Apesar de ter dez episódios e não os oito das demais temporadas, a série deixou de lado diversas passagens contadas no último livro da tetralogia. Todos os episódios desta temporada ficaram a cargo da diretora Laura Bispuri, escolhida pessoalmente pelo criador da série, Saverio Costanzo, para este trabalho. Em entrevista ao site da Elle, Laura assim definiu sua missão com a série:

“Bem, as duas protagonistas são mulheres mas eu penso que os livros são para todos os públicos. É também um fenômeno feminista, porque é raro ter uma história sobre duas mulheres. Mas não é uma questão [sobre o significado de ter uma temporada inteira dirigida por uma mulher] fácil de responder porque as pessoas me dizem o tempo todo que eu faço cinema feminista mas eu penso que ser uma boa diretora é só ser uma boa diretora, não importa se você está contando histórias sobre homens ou mulheres”.  

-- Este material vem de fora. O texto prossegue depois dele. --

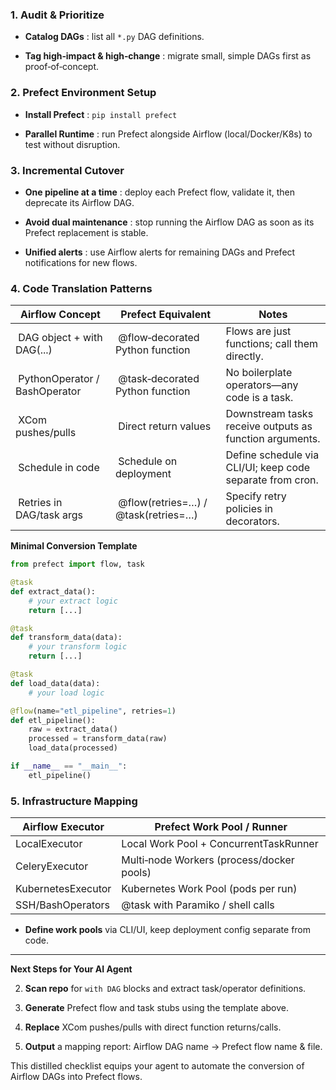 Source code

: 

### 1. Audit & Prioritize 

 
- **Catalog DAGs** : list all `*.py` DAG definitions.
 
- **Tag high‑impact & high‑change** : migrate small, simple DAGs first as proof‑of‑concept.


### 2. Prefect Environment Setup 

 
- **Install Prefect** : `pip install prefect`
 
- **Parallel Runtime** : run Prefect alongside Airflow (local/Docker/K8s) to test without disruption.


### 3. Incremental Cutover 

 
- **One pipeline at a time** : deploy each Prefect flow, validate it, then deprecate its Airflow DAG.
 
- **Avoid dual maintenance** : stop running the Airflow DAG as soon as its Prefect replacement is stable.
 
- **Unified alerts** : use Airflow alerts for remaining DAGs and Prefect notifications for new flows.


### 4. Code Translation Patterns 

| Airflow Concept | Prefect Equivalent | Notes | 
| --- | --- | --- | 
|  DAG object + with DAG(...) |  @flow‑decorated Python function | Flows are just functions; call them directly. | 
|  PythonOperator / BashOperator |  @task‑decorated Python function | No boilerplate operators—any code is a task. | 
|  XCom pushes/pulls |  Direct return values | Downstream tasks receive outputs as function arguments. | 
|  Schedule in code |  Schedule on deployment | Define schedule via CLI/UI; keep code separate from cron. | 
|  Retries in DAG/task args |  @flow(retries=…) / @task(retries=…) | Specify retry policies in decorators. | 

**Minimal Conversion Template** 


```python
from prefect import flow, task

@task
def extract_data():
    # your extract logic
    return [...]

@task
def transform_data(data):
    # your transform logic
    return [...]

@task
def load_data(data):
    # your load logic

@flow(name="etl_pipeline", retries=1)
def etl_pipeline():
    raw = extract_data()
    processed = transform_data(raw)
    load_data(processed)

if __name__ == "__main__":
    etl_pipeline()
```


### 5. Infrastructure Mapping 

| Airflow Executor | Prefect Work Pool / Runner | 
| --- | --- | 
| LocalExecutor | Local Work Pool + ConcurrentTaskRunner | 
| CeleryExecutor | Multi‑node Workers (process/docker pools) | 
| KubernetesExecutor | Kubernetes Work Pool (pods per run) | 
| SSH/BashOperators | @task with Paramiko / shell calls | 

 
- **Define work pools**  via CLI/UI, keep deployment config separate from code.



---


**Next Steps for Your AI Agent** 
 
2. **Scan repo**  for `with DAG` blocks and extract task/operator definitions.
 
4. **Generate**  Prefect flow and task stubs using the template above.
 
6. **Replace**  XCom pushes/pulls with direct function returns/calls.
 
8. **Output**  a mapping report: Airflow DAG name → Prefect flow name & file.


This distilled checklist equips your agent to automate the conversion of Airflow DAGs into Prefect flows.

Foi um prazer acompanhar as idas e vindas desta amizade que Lenù definiu como “esplêndida e tenebrosa”. Muito se comenta sobre a relação entre Lila e Lenù não ser uma amizade, mas uma dependência tóxica, especialmente do lado de Lenù. É a amiga que a inspira e valida o que ela escreve. É a busca pela amiga que gerou toda a história que acompanhamos desde 2018 na televisão. Dizem que amigos são a família que a gente escolhe. Ao escolher Lila, Lenù tomou uma decisão que afetaria sua vida inteira e também seu legado. Lila disse que Lenù escreve porque se importa com seu legado. E, mesmo se não escrever nada mais, Elena Ferrante já garantiu um legado brilhante, tornado ainda mais brilhante com a adaptação magistral da série de livros para o audiovisual.